Page 73 of Rookie Recovery

He grumbled, but pulled them on anyway. Then his white Bulldogs jersey. Then a blue helmet with a clear half-shield. Gloves.

And then, there was nothing else. Nothing more separating me from the ice except a short walk down a padded hallway. Like a million other short walks down a million other padded hallways I’d taken in my life.

In the last ten years, even.

I stood. On the thin blades of skates that felt so fucking familiar under my feet. Headed for the door. My gloved hand reached out to grip my freshly-taped stick. Two of my fingers poked through the torn leather to grasp the smooth composite.

“Hey.” Bowie’s voice made me pause. He sidled up next to me. Green eyes sparkled through the clear plastic of the half-shield as he tilted his head up. The blade of his stick tapped against my shin pad. “I’ve got you. Okay? I’ve got you.”

Breath slid from my lungs in a slow sigh. “Yeah. I know.”

We walked down the hall. Side by side.

I’ve got you.

The door stood open before us, and the ice yawned wide beyond it. Wide and white, bright and cold, promising and alluring and terrifying all at once. Bowie broke into a little jog and hopped out, like he couldn’t wait any longer. But he spun to face me, to wait for me.

C’mon, Sullivan. You’re being a pussy.

I knew it, too. I’d built this all up in my head as some big fucking thing. It wasn’t about my knee, never had been, since it had knocked me out of the pro arena. This was about me and all the walls I’d put up around this game. And maybe, just maybe, it was time to tear them down.

I stepped out onto the ice.

Fuck.

That first step. The smooth glide. The bite of cold air against my face, the sharp scent of it. The blade tapping down. Fuck. It all came rushing back like ten years hadn’t passed.

“Feel good?” Bowie asked, falling into stride beside me as I let the rhythm take over. “Cause fuck, it feels good to me, and it’s been like a month.”

He spun around backwards to face me, his edges cutting effortless paths into the slick white. Behind him, a puck smashed into the boards as one of the older guys slapped a shot past the empty net.

“Yeah,” I admitted. “Yeah, it feels good.”

I opened my stride, fell into that natural power-stance. My knee didn’t so much as squeak in protest as I shifted my weight to it. Or as I spun backwards, then forwards again.

Bowie kept pace beside me the whole time.

“How’s the shoulder?” I cut to the right to snatch up a discarded puck.
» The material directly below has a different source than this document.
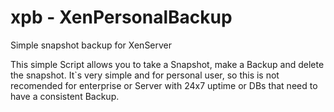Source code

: # xpb - XenPersonalBackup
Simple snapshot backup for XenServer 

This simple Script allows you to take a Snapshot, make a Backup and delete the snapshot. It`s very simple and for personal user, so this is not recomended for enterprise or Server with 24x7 uptime or DBs that need to have a consistent Backup.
Batted it around a bit—goddamn it’d been so long since I’d last stickhandled. Since I’d spent hours in front of the TV never looking down, or wound pucks through chair legs and various pieces of furniture, brothers’ and roommates’ feet.

“Good.” He held the stick in both hands, taking the pressure off the left one. Didn’t reach for a puck. He’d be back on the ice for real soon enough, I realized. I should cherish this moment. Him and me. Here. Together.

Because it wouldn’t last.

We rounded behind the net, and I pulled to a stop at the red line. Tilted my head towards him and grinned. “Race you.”

I took off. Blades cutting hard. Legs pumping. Stick extended in front, puck nestled into the soft crescent of its curve. Bowie’s laugh reached me as he hurtled after me, drew even. Passed me as we hit the far red line.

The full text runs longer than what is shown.